◆ Work request ◆
Give every line from the entries that contains "frame".
** Data for processing follows **
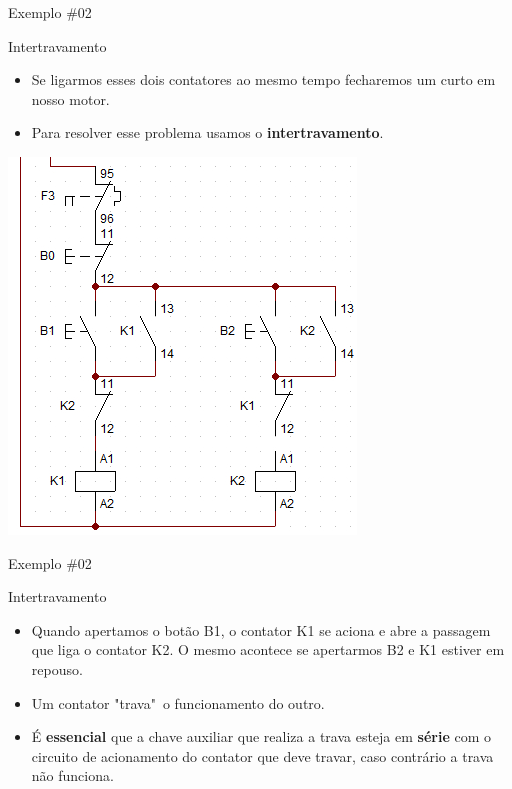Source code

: \begin{frame}{Exemplo \#02}
\begin{block}{Intertravamento}
\begin{itemize}
    \item Se ligarmos esses dois contatores ao mesmo tempo fecharemos um curto em nosso motor.
    \item Para resolver esse problema usamos o \textbf{intertravamento}.
\end{itemize}
\end{block}
\centerline{\includegraphics[height=0.6\textheight]{Figuras/Ch07/fig9.jpg}}
\end{frame}

\begin{frame}{Exemplo \#02}
\begin{block}{Intertravamento}
\begin{itemize}
    \item Quando apertamos o botão B1, o contator K1 se aciona e abre a passagem que liga o contator K2. O mesmo acontece se apertarmos B2 e K1 estiver em repouso.
    \item Um contator "trava"~o funcionamento do outro.
    \item É \textbf{essencial} que a chave auxiliar que realiza a trava esteja em \textbf{série} com o circuito de acionamento do contator que deve travar, caso contrário a trava não funciona.
\end{itemize}
\end{block}
\end{frame}


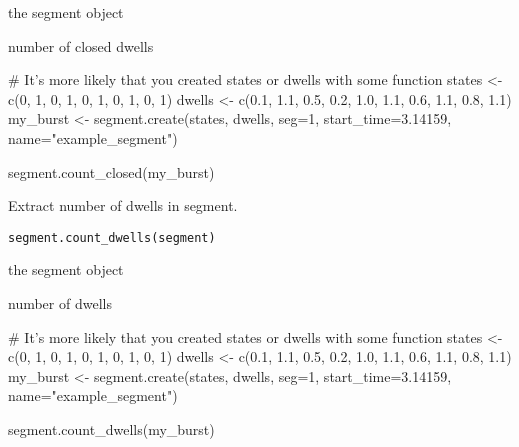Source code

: \documentclass[letterpaper]{book}
\begin{document}
%
\begin{Arguments}
\begin{ldescription}
\item[\code{segment}] the segment object
\end{ldescription}
\end{Arguments}
%
\begin{Value}
number of closed dwells
\end{Value}
%
\begin{Examples}
\begin{ExampleCode}

# It's more likely that you created states or dwells with some function
states  <-  c(0,      1,    0,    1,    0,    1,    0,    1,    0,    1)
dwells  <-  c(0.1,  1.1,  0.5,  0.2,  1.0,  1.1,  0.6,  1.1,  0.8,  1.1)
my_burst <- segment.create(states, dwells, seg=1, start_time=3.14159, name="example_segment")

segment.count_closed(my_burst)

\end{ExampleCode}
\end{Examples}
%
\begin{Description}\relax
Extract number of dwells in segment.
\end{Description}
%
\begin{Usage}
\begin{verbatim}
segment.count_dwells(segment)
\end{verbatim}
\end{Usage}
%
\begin{Arguments}
\begin{ldescription}
\item[\code{segment}] the segment object
\end{ldescription}
\end{Arguments}
%
\begin{Value}
number of dwells
\end{Value}
%
\begin{Examples}
\begin{ExampleCode}

# It's more likely that you created states or dwells with some function
states  <-  c(0,      1,    0,    1,    0,    1,    0,    1,    0,    1)
dwells  <-  c(0.1,  1.1,  0.5,  0.2,  1.0,  1.1,  0.6,  1.1,  0.8,  1.1)
my_burst <- segment.create(states, dwells, seg=1, start_time=3.14159, name="example_segment")

segment.count_dwells(my_burst)

\end{ExampleCode}
\end{Examples}
\end{document}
** End of Data for processing **
◆ Finished task ◆
: \begin{frame}{Exemplo \#02}
\end{frame}
\begin{frame}{Exemplo \#02}
\end{frame}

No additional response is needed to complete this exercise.